Where in the data below does the word "Aspen" appear? Copy every line that has it.

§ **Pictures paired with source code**

>>>

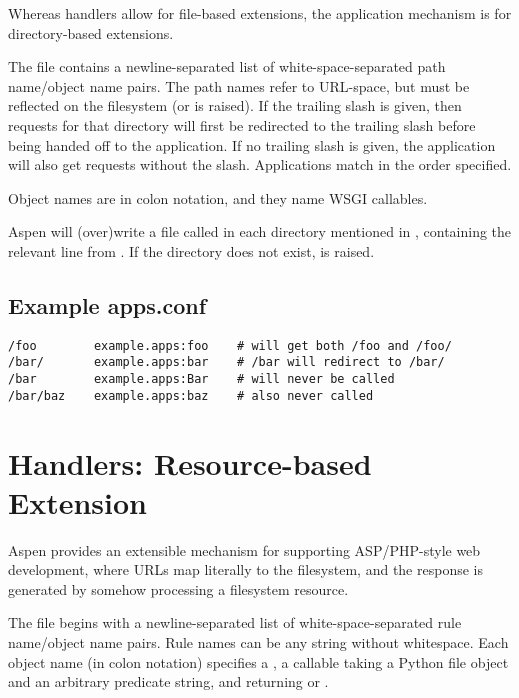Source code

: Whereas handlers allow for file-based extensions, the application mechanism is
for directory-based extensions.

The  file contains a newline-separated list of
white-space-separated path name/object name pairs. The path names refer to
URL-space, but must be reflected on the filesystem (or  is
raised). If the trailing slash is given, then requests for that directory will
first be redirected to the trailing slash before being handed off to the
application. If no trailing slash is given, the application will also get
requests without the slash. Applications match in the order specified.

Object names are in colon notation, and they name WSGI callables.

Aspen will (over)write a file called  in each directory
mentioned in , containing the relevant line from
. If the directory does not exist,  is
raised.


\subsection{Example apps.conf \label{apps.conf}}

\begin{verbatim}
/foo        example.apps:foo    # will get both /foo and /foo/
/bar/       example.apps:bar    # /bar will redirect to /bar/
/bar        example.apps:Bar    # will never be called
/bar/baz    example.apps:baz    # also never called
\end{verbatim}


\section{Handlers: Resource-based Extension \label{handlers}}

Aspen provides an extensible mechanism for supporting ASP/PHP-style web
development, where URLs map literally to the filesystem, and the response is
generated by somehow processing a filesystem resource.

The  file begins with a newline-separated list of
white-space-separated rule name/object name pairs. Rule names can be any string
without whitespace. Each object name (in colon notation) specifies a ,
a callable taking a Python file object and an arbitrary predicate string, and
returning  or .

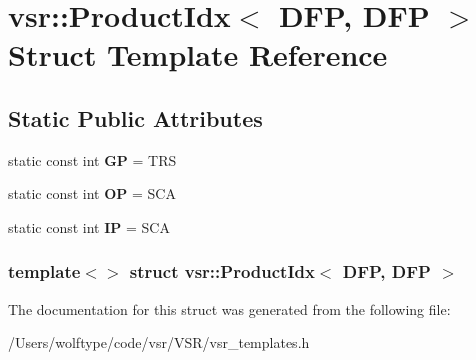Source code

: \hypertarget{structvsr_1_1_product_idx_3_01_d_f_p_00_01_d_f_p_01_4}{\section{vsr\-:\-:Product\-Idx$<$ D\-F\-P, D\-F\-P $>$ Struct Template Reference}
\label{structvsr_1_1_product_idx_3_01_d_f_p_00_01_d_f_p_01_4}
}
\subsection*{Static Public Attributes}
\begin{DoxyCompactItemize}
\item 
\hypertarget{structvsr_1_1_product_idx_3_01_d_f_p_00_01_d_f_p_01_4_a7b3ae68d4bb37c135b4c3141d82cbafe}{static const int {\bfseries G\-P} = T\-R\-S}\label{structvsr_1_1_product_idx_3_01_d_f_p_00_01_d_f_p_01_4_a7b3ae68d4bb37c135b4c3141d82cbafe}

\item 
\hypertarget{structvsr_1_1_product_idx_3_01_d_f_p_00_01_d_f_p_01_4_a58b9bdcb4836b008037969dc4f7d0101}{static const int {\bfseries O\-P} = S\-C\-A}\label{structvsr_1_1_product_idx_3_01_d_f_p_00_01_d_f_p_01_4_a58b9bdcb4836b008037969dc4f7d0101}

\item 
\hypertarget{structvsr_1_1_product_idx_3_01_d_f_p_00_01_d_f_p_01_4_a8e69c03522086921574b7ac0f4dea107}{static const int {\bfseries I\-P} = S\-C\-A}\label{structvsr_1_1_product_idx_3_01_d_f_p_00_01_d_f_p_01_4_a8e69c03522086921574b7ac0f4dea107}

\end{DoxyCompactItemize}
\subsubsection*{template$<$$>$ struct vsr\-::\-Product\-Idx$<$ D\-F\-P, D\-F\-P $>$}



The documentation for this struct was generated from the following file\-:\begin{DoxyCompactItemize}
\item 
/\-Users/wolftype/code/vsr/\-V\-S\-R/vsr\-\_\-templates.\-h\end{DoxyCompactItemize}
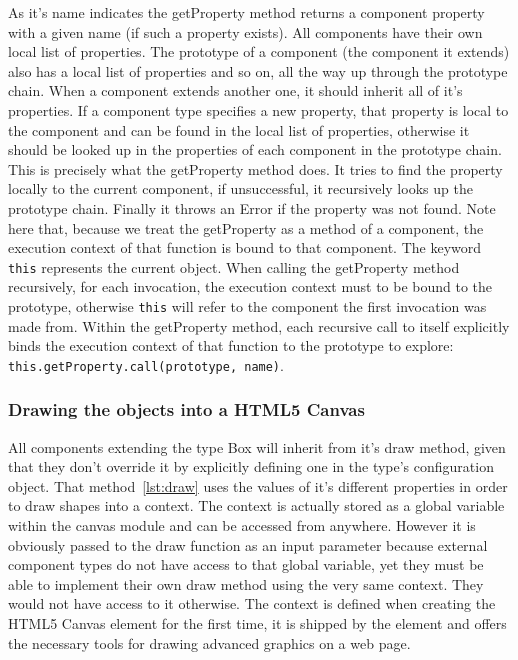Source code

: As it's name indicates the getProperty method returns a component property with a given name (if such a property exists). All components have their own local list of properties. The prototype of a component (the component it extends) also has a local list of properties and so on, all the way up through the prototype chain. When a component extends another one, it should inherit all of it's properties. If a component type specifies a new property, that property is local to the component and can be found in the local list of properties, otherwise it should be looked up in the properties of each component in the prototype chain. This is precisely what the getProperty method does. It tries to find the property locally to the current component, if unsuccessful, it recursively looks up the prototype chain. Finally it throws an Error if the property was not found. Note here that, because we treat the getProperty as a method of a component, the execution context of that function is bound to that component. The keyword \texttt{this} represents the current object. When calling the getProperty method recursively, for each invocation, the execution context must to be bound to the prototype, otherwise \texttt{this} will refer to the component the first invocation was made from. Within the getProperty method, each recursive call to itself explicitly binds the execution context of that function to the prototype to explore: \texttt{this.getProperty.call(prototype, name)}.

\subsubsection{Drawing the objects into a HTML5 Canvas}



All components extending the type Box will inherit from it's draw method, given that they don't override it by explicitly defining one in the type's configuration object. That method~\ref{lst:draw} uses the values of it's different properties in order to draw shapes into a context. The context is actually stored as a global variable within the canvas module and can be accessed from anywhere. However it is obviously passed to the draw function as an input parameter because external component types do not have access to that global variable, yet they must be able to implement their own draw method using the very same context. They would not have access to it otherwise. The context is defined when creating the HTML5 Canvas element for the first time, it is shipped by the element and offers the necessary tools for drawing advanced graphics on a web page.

<<<
>>>

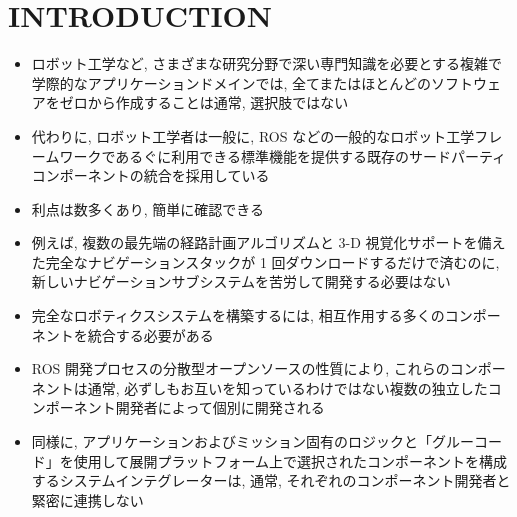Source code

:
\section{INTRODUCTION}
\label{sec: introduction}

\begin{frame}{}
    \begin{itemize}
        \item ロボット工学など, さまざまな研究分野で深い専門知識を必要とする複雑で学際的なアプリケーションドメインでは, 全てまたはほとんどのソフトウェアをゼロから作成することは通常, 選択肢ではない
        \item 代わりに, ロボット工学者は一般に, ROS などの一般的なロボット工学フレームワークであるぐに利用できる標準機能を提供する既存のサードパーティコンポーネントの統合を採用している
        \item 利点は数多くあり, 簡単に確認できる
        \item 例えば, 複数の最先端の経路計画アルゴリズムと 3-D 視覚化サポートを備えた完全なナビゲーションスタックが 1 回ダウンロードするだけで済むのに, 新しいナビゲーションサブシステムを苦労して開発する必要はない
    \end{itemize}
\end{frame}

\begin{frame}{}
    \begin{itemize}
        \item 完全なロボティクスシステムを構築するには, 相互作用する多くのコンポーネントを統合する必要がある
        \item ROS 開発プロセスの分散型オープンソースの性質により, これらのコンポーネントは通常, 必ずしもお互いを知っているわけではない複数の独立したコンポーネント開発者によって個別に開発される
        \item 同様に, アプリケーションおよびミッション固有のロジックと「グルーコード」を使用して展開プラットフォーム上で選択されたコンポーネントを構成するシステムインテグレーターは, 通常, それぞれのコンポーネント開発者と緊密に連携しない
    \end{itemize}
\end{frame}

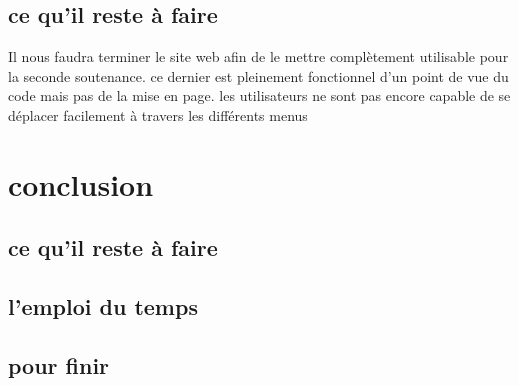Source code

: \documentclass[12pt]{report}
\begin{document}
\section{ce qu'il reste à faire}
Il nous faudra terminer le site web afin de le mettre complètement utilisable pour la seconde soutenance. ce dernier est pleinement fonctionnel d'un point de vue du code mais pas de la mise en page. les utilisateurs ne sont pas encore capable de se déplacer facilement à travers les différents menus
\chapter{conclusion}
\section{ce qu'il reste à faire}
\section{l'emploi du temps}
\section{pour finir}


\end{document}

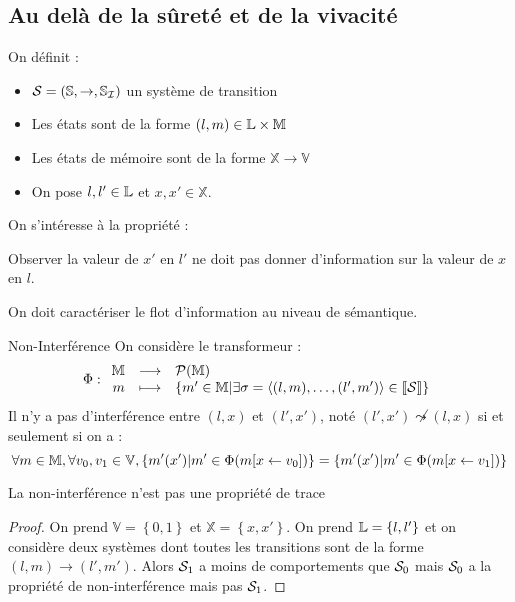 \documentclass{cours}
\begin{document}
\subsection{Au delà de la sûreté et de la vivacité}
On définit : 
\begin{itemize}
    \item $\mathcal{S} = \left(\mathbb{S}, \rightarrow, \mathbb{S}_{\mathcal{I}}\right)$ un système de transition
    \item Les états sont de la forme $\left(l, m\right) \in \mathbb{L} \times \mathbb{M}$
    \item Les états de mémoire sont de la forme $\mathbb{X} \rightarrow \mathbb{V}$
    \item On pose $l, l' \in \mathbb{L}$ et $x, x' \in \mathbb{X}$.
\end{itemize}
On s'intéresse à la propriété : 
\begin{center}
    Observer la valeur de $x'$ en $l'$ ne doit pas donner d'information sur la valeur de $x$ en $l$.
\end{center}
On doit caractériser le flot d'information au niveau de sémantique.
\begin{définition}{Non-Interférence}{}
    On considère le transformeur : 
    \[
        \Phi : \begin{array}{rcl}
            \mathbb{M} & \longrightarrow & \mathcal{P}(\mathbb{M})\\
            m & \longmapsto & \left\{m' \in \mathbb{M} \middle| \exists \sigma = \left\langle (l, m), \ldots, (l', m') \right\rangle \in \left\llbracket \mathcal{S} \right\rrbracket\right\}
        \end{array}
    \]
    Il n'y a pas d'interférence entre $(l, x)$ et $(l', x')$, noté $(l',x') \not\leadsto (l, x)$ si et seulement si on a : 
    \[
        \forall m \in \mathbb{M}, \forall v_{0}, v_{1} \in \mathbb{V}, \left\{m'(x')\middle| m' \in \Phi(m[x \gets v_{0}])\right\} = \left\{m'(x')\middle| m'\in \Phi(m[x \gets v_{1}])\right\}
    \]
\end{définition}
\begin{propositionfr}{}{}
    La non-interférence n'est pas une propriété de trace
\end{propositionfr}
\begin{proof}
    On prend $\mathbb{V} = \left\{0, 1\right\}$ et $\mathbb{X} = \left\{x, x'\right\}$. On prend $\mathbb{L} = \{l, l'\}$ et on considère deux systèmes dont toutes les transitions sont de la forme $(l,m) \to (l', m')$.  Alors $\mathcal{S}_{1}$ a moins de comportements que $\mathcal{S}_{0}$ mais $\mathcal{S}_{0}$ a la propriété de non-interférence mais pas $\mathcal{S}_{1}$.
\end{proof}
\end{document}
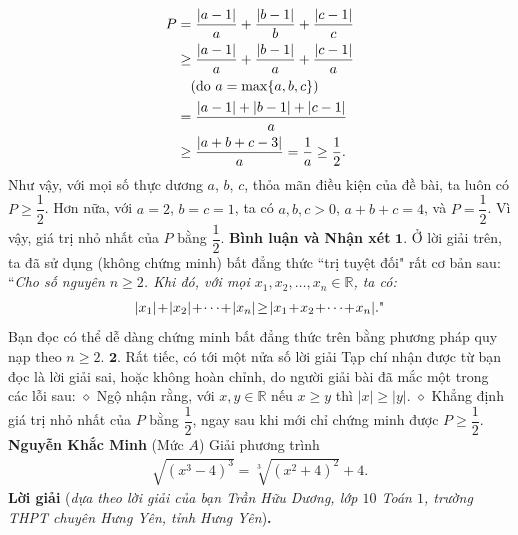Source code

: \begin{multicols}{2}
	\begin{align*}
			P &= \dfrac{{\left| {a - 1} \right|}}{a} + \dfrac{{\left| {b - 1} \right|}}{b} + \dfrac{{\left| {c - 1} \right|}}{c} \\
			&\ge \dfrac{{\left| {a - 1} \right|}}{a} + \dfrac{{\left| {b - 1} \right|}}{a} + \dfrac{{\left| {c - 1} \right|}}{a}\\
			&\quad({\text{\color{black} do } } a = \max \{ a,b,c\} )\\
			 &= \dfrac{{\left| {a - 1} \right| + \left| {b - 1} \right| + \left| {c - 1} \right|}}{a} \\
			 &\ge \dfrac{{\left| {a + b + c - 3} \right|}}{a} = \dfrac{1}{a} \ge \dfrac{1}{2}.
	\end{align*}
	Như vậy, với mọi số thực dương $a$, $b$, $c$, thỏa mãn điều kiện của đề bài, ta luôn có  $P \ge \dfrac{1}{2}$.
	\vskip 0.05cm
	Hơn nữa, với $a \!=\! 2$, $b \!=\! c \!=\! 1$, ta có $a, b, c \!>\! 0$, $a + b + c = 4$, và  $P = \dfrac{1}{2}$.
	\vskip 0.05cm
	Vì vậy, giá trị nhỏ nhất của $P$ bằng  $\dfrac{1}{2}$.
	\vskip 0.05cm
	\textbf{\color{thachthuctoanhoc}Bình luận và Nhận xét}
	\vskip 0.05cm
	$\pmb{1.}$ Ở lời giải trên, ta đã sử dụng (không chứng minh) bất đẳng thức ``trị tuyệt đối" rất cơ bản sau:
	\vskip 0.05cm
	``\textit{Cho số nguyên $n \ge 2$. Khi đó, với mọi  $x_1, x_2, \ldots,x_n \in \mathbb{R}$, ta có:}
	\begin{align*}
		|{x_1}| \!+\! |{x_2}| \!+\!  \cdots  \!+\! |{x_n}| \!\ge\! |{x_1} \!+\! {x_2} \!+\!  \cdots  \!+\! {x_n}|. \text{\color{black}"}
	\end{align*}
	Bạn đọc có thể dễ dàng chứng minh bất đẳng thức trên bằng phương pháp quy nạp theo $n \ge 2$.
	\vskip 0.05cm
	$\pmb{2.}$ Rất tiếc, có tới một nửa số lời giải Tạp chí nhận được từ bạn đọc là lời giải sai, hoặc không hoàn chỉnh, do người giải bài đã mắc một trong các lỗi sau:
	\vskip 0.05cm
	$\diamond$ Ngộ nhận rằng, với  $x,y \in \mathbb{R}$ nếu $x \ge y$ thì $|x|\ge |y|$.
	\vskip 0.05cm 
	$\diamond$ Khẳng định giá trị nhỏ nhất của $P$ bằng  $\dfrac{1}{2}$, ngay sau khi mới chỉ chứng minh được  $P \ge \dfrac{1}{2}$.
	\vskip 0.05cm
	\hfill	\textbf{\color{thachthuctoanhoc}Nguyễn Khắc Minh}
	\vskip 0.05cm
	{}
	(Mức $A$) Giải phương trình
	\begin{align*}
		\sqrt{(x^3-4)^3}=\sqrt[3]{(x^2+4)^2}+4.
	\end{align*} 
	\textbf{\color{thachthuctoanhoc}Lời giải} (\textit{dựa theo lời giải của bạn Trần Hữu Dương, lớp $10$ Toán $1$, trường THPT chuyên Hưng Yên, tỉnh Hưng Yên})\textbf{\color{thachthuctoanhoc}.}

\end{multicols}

<<<

§ **RESULT BELOW**
Aspen will (over)write a file called  in each directory
Aspen provides an extensible mechanism for supporting ASP/PHP-style web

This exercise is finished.